→ TASK DESCRIPTION
After reading the data below, copy out every line that contains the word "Depois".

→ RECORDS FOR THIS TASK
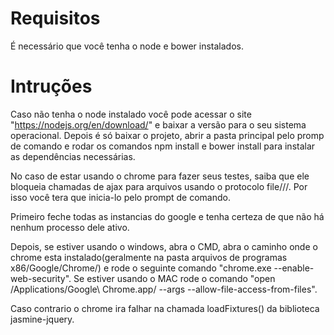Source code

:# Requisitos

É necessário que você tenha o node e bower instalados.

# Intruções

Caso não tenha o node instalado você pode acessar o site "https://nodejs.org/en/download/" e baixar a versão para o seu sistema operacional.
Depois é só baixar o projeto, abrir a pasta principal pelo promp de comando e rodar os comandos npm install e bower install para instalar as dependências necessárias.

No caso de estar usando o chrome para fazer seus testes, saiba que ele bloqueia chamadas de ajax para arquivos usando o protocolo file///.
Por isso você tera que inicia-lo pelo prompt de comando.

Primeiro feche todas as instancias do google e tenha certeza de que não há nenhum processo dele ativo.

Depois, se estiver usando o windows, abra o CMD, abra o caminho onde o chrome esta instalado(geralmente na pasta arquivos de programas x86/Google/Chrome/) e rode o seguinte comando "chrome.exe --enable-web-security".
Se estiver usando o MAC rode o comando "open /Applications/Google\ Chrome.app/ --args --allow-file-access-from-files".

Caso contrario o chrome ira falhar na chamada loadFixtures() da biblioteca jasmine-jquery.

→ RESULT OF THE TASK
Depois é só baixar o projeto, abrir a pasta principal pelo promp de comando e rodar os comandos npm install e bower install para instalar as dependências necessárias.
Depois, se estiver usando o windows, abra o CMD, abra o caminho onde o chrome esta instalado(geralmente na pasta arquivos de programas x86/Google/Chrome/) e rode o seguinte comando "chrome.exe --enable-web-security".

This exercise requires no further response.